Siegfried Kracauer (* 8. Februar 1889 in Frankfurt am Main; † 26. November 1966 in New York) war ein deutscher Journalist, Soziologe, Filmtheoretiker und Geschichtsphilosoph. Kracauer ist Autor der ersten empirisch-soziologischen Studie in Deutschland (Die Angestellten) und gilt als einer der Begründer der Filmsoziologie. Kracauers Vielseitigkeit als Autor – Soziologe, Kritiker, Essayist, Feuilletonist, Filmhistoriker, Geschichtsphilosoph – macht eine Zuordnung schwierig. Methodisch und inhaltlich bewegt sich sein Denken jenseits abgegrenzter wissenschaftlicher Disziplinen. Folglich ist seine Einordnung auch in der Rezeption umstritten. Während die einen ihn zumindest in einer „gemeinsamen Konstellation“ mit der Frankfurter Schule verorten (Rolf Wiggershaus)[16] und aufgrund der in den 1920er Jahren vorhandenen Berührungen mit dem Historischen Materialismus im weiteren Sinne dem Marxismus zurechnen (Helmut Stalder)[17], plädieren andere für einen eigenen Platz in der Geistesgeschichte jenseits aller Schulen (Georg Steinmeyer)[18].
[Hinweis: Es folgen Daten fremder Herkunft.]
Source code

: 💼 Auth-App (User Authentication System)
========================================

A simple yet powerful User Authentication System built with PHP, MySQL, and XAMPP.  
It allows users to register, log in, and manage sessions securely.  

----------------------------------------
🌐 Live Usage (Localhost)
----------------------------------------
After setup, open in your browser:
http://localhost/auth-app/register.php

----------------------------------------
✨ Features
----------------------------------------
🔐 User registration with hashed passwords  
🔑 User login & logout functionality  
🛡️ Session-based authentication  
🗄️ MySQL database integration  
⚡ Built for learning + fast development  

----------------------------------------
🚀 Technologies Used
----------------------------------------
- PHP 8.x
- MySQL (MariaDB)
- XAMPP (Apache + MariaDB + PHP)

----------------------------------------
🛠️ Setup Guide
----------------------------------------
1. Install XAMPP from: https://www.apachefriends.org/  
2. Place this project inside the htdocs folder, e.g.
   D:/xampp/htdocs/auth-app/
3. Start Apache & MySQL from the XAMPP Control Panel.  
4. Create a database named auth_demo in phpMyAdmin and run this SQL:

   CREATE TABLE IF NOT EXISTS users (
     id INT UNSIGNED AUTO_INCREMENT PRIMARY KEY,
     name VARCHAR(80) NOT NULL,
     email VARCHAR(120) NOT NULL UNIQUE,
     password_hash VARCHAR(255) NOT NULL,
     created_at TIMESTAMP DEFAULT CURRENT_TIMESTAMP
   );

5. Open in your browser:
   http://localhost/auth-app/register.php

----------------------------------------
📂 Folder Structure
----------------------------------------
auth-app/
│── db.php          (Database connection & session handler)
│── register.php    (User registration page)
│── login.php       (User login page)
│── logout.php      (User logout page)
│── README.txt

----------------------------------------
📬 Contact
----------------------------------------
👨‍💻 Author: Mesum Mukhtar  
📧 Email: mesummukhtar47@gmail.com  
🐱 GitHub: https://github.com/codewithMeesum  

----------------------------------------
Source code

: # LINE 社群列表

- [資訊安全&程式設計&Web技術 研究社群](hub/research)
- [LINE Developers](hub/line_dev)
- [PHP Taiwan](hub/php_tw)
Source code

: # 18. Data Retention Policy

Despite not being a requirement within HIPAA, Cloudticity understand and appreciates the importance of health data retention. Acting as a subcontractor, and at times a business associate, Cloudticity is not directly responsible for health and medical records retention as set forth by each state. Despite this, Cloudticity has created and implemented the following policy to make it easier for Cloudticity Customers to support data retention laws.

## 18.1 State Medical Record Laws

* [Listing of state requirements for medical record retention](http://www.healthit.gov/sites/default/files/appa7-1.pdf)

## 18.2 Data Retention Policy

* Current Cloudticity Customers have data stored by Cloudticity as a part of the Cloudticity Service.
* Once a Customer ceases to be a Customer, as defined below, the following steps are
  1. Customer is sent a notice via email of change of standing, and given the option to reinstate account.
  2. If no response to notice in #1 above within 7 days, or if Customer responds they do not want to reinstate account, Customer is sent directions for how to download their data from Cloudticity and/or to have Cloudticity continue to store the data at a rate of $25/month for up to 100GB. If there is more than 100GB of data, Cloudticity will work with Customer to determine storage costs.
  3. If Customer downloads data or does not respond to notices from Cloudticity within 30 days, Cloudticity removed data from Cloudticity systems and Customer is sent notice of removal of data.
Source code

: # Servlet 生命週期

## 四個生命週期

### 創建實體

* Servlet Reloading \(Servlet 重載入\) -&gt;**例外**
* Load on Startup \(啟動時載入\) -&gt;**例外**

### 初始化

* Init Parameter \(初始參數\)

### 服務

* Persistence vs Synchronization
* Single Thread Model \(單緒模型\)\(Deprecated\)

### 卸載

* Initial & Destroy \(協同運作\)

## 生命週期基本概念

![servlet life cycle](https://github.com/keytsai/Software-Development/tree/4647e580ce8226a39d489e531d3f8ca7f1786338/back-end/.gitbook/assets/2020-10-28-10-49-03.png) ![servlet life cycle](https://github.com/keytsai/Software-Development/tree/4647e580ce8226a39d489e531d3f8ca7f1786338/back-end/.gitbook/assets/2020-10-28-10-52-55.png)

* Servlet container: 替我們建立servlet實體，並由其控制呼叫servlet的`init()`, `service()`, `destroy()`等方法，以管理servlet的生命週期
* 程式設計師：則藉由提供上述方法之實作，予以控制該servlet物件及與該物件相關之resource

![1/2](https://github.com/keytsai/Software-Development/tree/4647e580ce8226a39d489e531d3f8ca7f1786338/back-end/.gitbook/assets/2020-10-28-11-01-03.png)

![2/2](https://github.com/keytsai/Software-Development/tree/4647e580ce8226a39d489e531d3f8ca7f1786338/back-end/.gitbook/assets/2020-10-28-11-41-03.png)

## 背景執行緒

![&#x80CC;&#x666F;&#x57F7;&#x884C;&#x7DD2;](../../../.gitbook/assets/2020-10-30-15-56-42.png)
Unterschiedliche Schwerpunkte in der Interpretation ergeben sich auch aus der langen Publikationsgeschichte: So waren die Aufsatzsammlungen Das Ornament der Masse (1963) und Straßen in Berlin und anderswo, die Angestelltenstudie sowie das filmhistorische Werk zunächst die einzigen im Nachkriegsdeutschland verfügbaren Texte. Das im Rahmen der ersten, unvollständigen Werkausgabe veröffentlichte Geschichtsbuch (1971), der Georg-Roman (1977) und zahlreiche weitere Aufsätze (1990, 1996, 1997) fanden zunächst weniger Beachtung.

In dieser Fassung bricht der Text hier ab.